YOUR GOAL: Check each line below for "List" and give the count of those that have it, nothing else.

RECORD EXCERPTS:
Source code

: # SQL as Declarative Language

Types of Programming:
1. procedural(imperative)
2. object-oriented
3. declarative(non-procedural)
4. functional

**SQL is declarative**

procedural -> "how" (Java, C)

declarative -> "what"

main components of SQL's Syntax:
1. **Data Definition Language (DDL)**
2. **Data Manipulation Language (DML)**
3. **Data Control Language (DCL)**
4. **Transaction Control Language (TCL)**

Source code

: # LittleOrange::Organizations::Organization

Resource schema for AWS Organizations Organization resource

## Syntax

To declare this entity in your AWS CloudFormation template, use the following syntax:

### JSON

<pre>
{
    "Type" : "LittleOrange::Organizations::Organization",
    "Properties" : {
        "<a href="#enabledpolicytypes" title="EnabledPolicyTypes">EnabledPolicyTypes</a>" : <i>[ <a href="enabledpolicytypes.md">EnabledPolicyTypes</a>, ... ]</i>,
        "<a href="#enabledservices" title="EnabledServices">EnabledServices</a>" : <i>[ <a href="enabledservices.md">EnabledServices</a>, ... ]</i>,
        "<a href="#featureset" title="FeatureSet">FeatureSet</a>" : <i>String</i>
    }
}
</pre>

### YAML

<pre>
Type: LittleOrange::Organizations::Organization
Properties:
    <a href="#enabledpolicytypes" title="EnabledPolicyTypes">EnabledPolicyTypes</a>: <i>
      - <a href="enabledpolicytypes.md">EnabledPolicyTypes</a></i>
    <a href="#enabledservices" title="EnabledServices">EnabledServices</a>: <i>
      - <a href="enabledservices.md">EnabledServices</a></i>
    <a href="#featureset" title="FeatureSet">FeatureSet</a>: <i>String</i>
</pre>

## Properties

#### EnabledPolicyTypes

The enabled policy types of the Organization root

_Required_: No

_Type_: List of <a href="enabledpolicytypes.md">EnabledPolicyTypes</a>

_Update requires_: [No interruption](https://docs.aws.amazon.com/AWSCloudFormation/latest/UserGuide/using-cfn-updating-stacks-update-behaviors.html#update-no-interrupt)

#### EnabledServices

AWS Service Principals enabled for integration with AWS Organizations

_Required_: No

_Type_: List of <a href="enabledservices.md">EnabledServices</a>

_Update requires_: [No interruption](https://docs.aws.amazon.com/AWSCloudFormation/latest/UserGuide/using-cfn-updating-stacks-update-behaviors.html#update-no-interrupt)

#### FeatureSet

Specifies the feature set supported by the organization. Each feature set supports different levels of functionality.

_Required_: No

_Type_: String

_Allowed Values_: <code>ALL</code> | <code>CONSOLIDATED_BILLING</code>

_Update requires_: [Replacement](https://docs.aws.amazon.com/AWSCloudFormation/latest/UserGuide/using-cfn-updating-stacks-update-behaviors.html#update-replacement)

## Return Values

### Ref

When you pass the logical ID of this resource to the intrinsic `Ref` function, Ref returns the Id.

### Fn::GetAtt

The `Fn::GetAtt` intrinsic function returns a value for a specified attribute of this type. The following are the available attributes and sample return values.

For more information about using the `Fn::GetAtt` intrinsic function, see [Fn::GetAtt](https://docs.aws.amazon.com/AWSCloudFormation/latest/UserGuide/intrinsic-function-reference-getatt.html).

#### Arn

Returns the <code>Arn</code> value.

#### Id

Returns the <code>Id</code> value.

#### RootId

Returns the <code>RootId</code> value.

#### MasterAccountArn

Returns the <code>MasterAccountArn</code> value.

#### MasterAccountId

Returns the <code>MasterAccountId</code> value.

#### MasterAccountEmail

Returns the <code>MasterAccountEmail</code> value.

TASK OUTPUT: 2